### TASK INSTRUCTIONS
Please report how many lines in the data underneath hold the word "docs", with no other text.

### SUPPLIED DATA
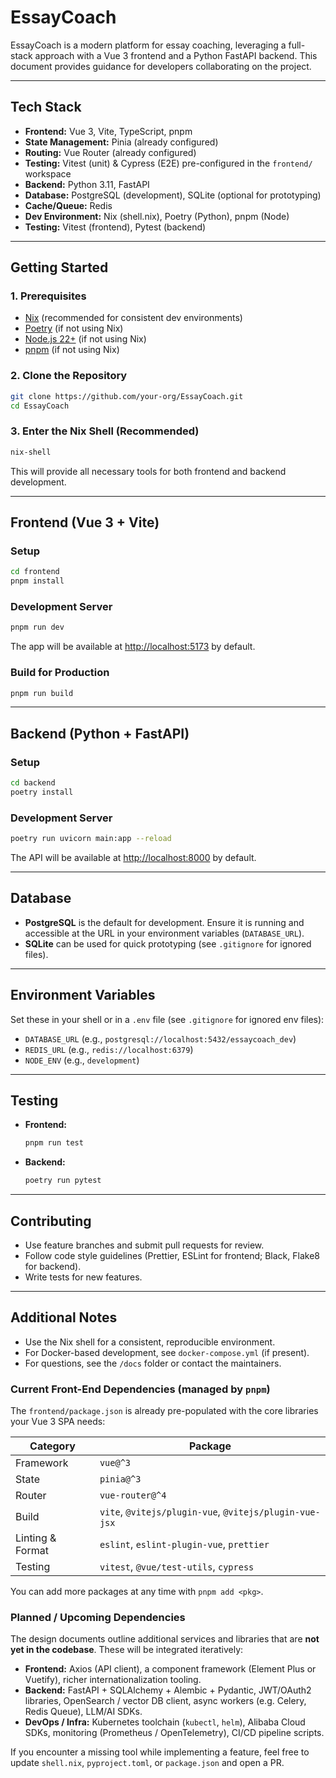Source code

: # EssayCoach

EssayCoach is a modern platform for essay coaching, leveraging a full-stack approach with a Vue 3 frontend and a Python FastAPI backend. This document provides guidance for developers collaborating on the project.

---

## Tech Stack

- **Frontend:** Vue 3, Vite, TypeScript, pnpm
- **State Management:** Pinia (already configured)
- **Routing:** Vue Router (already configured)
- **Testing:** Vitest (unit) & Cypress (E2E) pre-configured in the `frontend/` workspace
- **Backend:** Python 3.11, FastAPI
- **Database:** PostgreSQL (development), SQLite (optional for prototyping)
- **Cache/Queue:** Redis
- **Dev Environment:** Nix (shell.nix), Poetry (Python), pnpm (Node)
- **Testing:** Vitest (frontend), Pytest (backend)

---

## Getting Started

### 1. Prerequisites
- [Nix](https://nixos.org/download.html) (recommended for consistent dev environments)
- [Poetry](https://python-poetry.org/docs/#installation) (if not using Nix)
- [Node.js 22+](https://nodejs.org/) (if not using Nix)
- [pnpm](https://pnpm.io/installation) (if not using Nix)

### 2. Clone the Repository
```sh
git clone https://github.com/your-org/EssayCoach.git
cd EssayCoach
```

### 3. Enter the Nix Shell (Recommended)
```sh
nix-shell
```
This will provide all necessary tools for both frontend and backend development.

---

## Frontend (Vue 3 + Vite)

### Setup
```sh
cd frontend
pnpm install
```

### Development Server
```sh
pnpm run dev
```
The app will be available at [http://localhost:5173](http://localhost:5173) by default.

### Build for Production
```sh
pnpm run build
```

---

## Backend (Python + FastAPI)

### Setup
```sh
cd backend
poetry install
```

### Development Server
```sh
poetry run uvicorn main:app --reload
```
The API will be available at [http://localhost:8000](http://localhost:8000) by default.

---

## Database
- **PostgreSQL** is the default for development. Ensure it is running and accessible at the URL in your environment variables (`DATABASE_URL`).
- **SQLite** can be used for quick prototyping (see `.gitignore` for ignored files).

---

## Environment Variables
Set these in your shell or in a `.env` file (see `.gitignore` for ignored env files):
- `DATABASE_URL` (e.g., `postgresql://localhost:5432/essaycoach_dev`)
- `REDIS_URL` (e.g., `redis://localhost:6379`)
- `NODE_ENV` (e.g., `development`)

---

## Testing
- **Frontend:**
  ```sh
  pnpm run test
  ```
- **Backend:**
  ```sh
  poetry run pytest
  ```

---

## Contributing
- Use feature branches and submit pull requests for review.
- Follow code style guidelines (Prettier, ESLint for frontend; Black, Flake8 for backend).
- Write tests for new features.

---

## Additional Notes
- Use the Nix shell for a consistent, reproducible environment.
- For Docker-based development, see `docker-compose.yml` (if present).
- For questions, see the `/docs` folder or contact the maintainers.

### Current Front-End Dependencies (managed by `pnpm`)

The `frontend/package.json` is already pre-populated with the core libraries your Vue 3 SPA needs:

| Category | Package |
|----------|---------|
| Framework | `vue@^3` |
| State | `pinia@^3` |
| Router | `vue-router@^4` |
| Build | `vite`, `@vitejs/plugin-vue`, `@vitejs/plugin-vue-jsx` |
| Linting & Format | `eslint`, `eslint-plugin-vue`, `prettier` |
| Testing | `vitest`, `@vue/test-utils`, `cypress` |

You can add more packages at any time with `pnpm add <pkg>`.

### Planned / Upcoming Dependencies

The design documents outline additional services and libraries that are **not yet in the codebase**. These will be integrated iteratively:

* **Frontend:** Axios (API client), a component framework (Element Plus or Vuetify), richer internationalization tooling.
* **Backend:** FastAPI + SQLAlchemy + Alembic + Pydantic, JWT/OAuth2 libraries, OpenSearch / vector DB client, async workers (e.g. Celery, Redis Queue), LLM/AI SDKs.
* **DevOps / Infra:** Kubernetes toolchain (`kubectl`, `helm`), Alibaba Cloud SDKs, monitoring (Prometheus / OpenTelemetry), CI/CD pipeline scripts.

If you encounter a missing tool while implementing a feature, feel free to update `shell.nix`, `pyproject.toml`, or `package.json` and open a PR.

### EXERCISE ANSWER
2